Some hacks are just for fun. Some make your job or your life easier. Once in a great while, a hack will save your family from an oppressive government. This is the kind of hack that [Günter] pulled off when he and [Peter] built a homemade hot air balloon to escape East Germany and the oppression of the Stasi in 1979.

Like many East Germans who weren’t in line with the Party, [Günter] found life unsatisfactory on his side of the Berlin Wall. Travel, job options, and freedom of expression were all severely limited. Aside from joining the Communist Party, the only option seemed to be escape to West Germany.

[Günter] and his wife [Petra] were inspired when [Petra]’s sister, who had escaped in 1958, came to visit. She brought with her a newspaper that covered the International Balloon Fiesta in Albuquerque, New Mexico. [Günter] and [Peter], whom he worked with, decided that they would conspire to build a hot air balloon capable of transporting them, their wives, and their four children across the border.

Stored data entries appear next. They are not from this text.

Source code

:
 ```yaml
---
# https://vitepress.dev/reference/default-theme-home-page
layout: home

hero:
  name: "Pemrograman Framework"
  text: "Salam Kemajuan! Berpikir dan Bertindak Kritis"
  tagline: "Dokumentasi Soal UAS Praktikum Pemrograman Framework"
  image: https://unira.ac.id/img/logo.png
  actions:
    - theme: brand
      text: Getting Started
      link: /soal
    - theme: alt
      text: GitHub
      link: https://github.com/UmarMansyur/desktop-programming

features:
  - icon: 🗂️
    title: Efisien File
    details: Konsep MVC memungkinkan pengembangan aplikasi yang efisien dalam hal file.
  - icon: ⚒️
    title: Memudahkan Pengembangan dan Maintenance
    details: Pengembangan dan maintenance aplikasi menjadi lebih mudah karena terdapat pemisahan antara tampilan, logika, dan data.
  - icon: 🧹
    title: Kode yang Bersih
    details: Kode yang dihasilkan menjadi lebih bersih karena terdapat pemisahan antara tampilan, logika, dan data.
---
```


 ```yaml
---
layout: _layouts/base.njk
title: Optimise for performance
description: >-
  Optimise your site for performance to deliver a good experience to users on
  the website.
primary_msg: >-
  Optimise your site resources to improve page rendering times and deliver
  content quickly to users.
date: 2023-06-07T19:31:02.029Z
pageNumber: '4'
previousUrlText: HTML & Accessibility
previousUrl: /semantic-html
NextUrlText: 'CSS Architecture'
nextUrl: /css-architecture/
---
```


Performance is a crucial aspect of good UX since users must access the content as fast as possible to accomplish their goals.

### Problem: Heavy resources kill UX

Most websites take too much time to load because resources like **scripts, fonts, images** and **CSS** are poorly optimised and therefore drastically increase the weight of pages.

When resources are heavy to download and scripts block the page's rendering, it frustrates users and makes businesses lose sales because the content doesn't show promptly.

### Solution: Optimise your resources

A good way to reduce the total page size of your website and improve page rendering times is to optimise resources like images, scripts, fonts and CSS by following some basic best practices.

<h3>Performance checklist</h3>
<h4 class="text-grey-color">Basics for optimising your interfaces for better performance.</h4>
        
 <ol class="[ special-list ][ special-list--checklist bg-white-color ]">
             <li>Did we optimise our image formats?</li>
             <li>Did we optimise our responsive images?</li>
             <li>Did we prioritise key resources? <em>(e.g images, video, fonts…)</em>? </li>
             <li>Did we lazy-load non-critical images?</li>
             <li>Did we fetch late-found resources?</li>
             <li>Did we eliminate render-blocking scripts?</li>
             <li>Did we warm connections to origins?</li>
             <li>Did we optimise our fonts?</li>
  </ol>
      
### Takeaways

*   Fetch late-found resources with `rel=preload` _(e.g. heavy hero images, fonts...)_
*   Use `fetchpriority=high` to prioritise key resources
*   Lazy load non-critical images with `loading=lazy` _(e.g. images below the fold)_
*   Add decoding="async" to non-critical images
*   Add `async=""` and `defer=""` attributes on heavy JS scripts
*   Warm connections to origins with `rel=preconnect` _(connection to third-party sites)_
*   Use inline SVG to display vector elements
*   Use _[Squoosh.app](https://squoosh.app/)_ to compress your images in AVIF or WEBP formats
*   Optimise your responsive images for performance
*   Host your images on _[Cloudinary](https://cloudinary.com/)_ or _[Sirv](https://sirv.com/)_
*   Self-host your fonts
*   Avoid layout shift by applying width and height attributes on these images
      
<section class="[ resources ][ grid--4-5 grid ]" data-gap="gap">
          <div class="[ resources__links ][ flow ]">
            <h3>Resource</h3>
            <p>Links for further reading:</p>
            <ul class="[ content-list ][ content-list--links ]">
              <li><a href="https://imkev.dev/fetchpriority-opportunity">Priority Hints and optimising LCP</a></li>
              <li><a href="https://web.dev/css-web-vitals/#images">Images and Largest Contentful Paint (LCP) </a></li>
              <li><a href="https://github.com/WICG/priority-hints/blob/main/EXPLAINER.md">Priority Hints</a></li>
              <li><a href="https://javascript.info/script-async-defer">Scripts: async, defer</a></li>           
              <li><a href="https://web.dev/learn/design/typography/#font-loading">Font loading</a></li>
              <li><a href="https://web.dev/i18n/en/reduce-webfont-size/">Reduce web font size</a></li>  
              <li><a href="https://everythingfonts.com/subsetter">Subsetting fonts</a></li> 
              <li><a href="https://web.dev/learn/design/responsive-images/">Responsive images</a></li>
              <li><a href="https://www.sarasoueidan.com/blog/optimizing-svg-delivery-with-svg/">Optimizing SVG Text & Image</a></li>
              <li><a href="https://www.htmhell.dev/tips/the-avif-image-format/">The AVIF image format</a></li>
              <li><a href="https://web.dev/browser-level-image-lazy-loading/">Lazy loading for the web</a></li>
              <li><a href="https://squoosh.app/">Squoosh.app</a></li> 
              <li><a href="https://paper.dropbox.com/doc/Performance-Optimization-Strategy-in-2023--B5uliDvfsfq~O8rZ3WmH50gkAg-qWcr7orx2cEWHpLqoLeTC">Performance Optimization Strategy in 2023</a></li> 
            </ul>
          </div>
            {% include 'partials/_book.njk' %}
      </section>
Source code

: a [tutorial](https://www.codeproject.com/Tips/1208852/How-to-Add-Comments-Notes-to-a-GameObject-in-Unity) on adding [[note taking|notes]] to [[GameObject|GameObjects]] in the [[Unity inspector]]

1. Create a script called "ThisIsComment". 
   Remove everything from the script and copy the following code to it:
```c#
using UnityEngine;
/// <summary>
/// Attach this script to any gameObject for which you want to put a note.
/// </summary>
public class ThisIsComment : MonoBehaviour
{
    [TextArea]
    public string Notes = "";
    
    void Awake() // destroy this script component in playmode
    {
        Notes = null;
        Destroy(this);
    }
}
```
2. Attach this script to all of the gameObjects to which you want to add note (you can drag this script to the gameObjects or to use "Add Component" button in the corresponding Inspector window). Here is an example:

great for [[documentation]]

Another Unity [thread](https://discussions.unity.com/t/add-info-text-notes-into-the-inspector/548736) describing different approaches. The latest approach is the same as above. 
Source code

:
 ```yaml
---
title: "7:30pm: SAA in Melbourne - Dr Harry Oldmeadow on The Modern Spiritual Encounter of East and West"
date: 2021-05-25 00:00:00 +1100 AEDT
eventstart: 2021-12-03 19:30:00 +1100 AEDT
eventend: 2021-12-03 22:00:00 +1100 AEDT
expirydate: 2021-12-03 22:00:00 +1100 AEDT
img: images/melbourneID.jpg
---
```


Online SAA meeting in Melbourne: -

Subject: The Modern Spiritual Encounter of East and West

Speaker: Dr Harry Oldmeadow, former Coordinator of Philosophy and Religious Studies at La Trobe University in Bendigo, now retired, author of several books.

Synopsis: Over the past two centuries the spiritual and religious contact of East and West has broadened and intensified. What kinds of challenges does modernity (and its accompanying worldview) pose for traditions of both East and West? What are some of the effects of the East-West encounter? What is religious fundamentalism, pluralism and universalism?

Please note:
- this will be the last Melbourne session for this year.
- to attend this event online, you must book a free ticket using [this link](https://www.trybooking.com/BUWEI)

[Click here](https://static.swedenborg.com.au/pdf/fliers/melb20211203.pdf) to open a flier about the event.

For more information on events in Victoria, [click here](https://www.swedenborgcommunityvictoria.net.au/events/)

Theirs is an incredible story fraught with adversity. They ended up constructing three different balloons, all the while traveling further and further from home to avoid suspicion when buying large quantities of fabric. They had a lot of trouble finding the right propulsion method and ended up using pure oxygen. During the narrow window they had before [Günter] was due to report for military duty, the weather was unfavorable except for a short period after a front had passed through. They had no time for testing and just went for it.